1.   mulat zn. 'kind van een zwarte en een blanke ouder'
categorie:
leenwoord
Vnnl. eerst in de vorm melato 'halfbloed' in Melato, half witte ende half swarte (te weten gheelachtige) Mulatten, gedeeltelijk wit en gedeeltelijk zwart (namelijk geelachtig) [1602; WNT zwartin], dan mulat in zwarten en mulaten 'negers en mulatten' [1621; WNT tractement]; nnl. zoo mulatten als neegers [1767; WNT uitzoeken].

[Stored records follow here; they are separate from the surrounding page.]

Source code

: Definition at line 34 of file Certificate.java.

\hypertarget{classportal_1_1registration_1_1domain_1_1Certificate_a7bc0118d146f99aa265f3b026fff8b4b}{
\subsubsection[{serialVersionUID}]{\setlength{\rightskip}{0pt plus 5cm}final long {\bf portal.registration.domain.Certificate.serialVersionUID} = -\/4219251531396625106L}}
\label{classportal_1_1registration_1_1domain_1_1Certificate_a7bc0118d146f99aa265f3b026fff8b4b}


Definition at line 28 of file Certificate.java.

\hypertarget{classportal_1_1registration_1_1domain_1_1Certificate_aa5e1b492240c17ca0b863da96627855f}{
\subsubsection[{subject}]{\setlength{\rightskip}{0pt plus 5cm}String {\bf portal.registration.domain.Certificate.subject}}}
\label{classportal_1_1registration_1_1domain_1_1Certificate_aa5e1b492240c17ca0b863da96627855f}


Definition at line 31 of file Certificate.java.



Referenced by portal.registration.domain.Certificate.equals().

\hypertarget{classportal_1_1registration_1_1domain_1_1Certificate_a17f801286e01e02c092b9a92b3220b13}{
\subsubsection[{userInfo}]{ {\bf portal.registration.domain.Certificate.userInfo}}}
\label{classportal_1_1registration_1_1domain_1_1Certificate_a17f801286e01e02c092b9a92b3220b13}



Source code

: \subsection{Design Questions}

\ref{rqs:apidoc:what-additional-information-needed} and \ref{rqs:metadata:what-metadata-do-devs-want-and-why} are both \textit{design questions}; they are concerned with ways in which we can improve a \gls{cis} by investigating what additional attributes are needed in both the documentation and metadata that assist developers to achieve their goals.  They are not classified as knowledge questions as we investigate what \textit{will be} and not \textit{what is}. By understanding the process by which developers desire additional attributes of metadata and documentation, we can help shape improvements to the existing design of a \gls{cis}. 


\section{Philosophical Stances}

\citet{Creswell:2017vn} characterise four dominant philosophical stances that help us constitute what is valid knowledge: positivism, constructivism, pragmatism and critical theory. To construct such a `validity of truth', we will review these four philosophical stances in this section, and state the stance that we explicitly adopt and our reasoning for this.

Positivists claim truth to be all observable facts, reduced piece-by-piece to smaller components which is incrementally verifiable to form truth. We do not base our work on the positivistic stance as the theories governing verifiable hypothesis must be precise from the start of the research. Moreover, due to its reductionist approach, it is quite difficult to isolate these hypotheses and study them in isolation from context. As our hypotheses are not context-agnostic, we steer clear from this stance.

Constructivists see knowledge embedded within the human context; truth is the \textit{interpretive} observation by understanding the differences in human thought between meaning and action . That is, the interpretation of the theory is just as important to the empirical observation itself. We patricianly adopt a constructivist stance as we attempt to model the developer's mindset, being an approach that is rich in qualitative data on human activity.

Ontleend aan Portugees mulato 'halfbloed, iemand met een zwarte en een blanke ouder' [1527-57; Machado] of aan Spaans mulato 'id.' [1525; Corominas], afleidingen met verkleiningsachtervoegsel bij mula resp. mulo 'muilezel, muildier', beide ontwikkeld uit Latijn mula 'id.', zie muildier. Ontlening aan Arabisch muwallad 'geadopteerde, dus gearabiseerde vreemdeling', dat bij uitbreiding 'iemand van gemengd bloed' zou zijn gaan betekenen, is om fonetische redenen zeer onwaarschijnlijk, aangezien dat woord in het Spaans-Arabisch als muélled uitgesproken werd (Corominas).